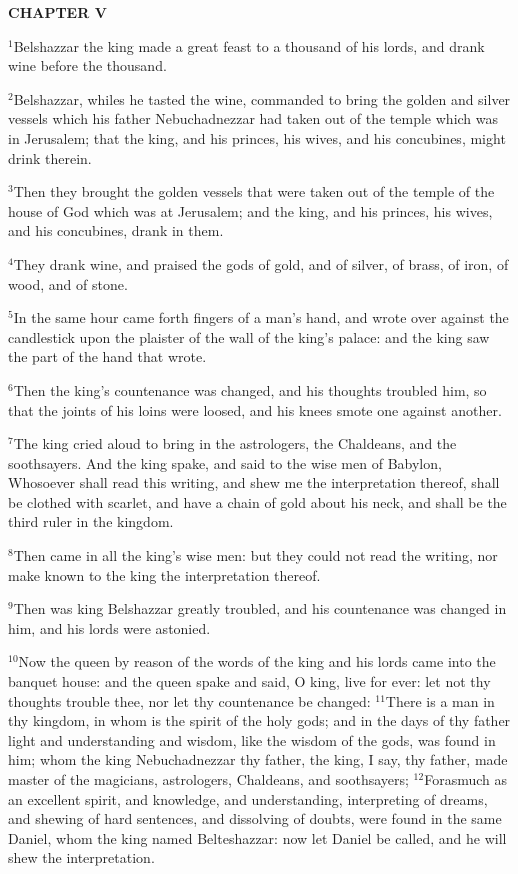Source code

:\documentclass[12pt]{article}
\begin{document}
\begin{center}
\textbf{\small CHAPTER V}
\end{center}
$^{1}$Belshazzar the king made a great feast to a thousand of his lords,
and drank wine before the thousand.


$^{2}$Belshazzar, whiles he tasted the wine, commanded to bring the
golden and silver vessels which his father Nebuchadnezzar had taken
out of the temple which was in Jerusalem; that the king, and his
princes, his wives, and his concubines, might drink therein.


$^{3}$Then they brought the golden vessels that were taken out of the
temple of the house of God which was at Jerusalem; and the king, and
his princes, his wives, and his concubines, drank in them.


$^{4}$They drank wine, and praised the gods of gold, and of silver, of
brass, of iron, of wood, and of stone.


$^{5}$In the same hour came forth fingers of a man's hand, and wrote
over against the candlestick upon the plaister of the wall of the
king's palace: and the king saw the part of the hand that wrote.


$^{6}$Then the king's countenance was changed, and his thoughts troubled
him, so that the joints of his loins were loosed, and his knees smote
one against another.


$^{7}$The king cried aloud to bring in the astrologers, the Chaldeans,
and the soothsayers. And the king spake, and said to the wise men of
Babylon, Whosoever shall read this writing, and shew me the
interpretation thereof, shall be clothed with scarlet, and have a
chain of gold about his neck, and shall be the third ruler in the
kingdom.


$^{8}$Then came in all the king's wise men: but they could not read the
writing, nor make known to the king the interpretation thereof.


$^{9}$Then was king Belshazzar greatly troubled, and his countenance was
changed in him, and his lords were astonied.


$^{10}$Now the queen by reason of the words of the king and his lords
came into the banquet house: and the queen spake and said, O king,
live for ever: let not thy thoughts trouble thee, nor let thy
countenance be changed: $^{11}$There is a man in thy kingdom, in whom is
the spirit of the holy gods; and in the days of thy father light and
understanding and wisdom, like the wisdom of the gods, was found in
him; whom the king Nebuchadnezzar thy father, the king, I say, thy
father, made master of the magicians, astrologers, Chaldeans, and
soothsayers; $^{12}$Forasmuch as an excellent spirit, and knowledge, and
understanding, interpreting of dreams, and shewing of hard sentences,
and dissolving of doubts, were found in the same Daniel, whom the king
named Belteshazzar: now let Daniel be called, and he will shew the
interpretation.
\end{document}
......
■ TASK BRIEF:
Would you reproduce the lines above, from the very first through the line containing "out of the temple", exactly and without the pictures?

■ YOUR SOLUTION:
Source code

:\documentclass[12pt]{article}
\begin{document}
\begin{center}
\textbf{\small CHAPTER V}
\end{center}
$^{1}$Belshazzar the king made a great feast to a thousand of his lords,
and drank wine before the thousand.


$^{2}$Belshazzar, whiles he tasted the wine, commanded to bring the
golden and silver vessels which his father Nebuchadnezzar had taken
out of the temple which was in Jerusalem; that the king, and his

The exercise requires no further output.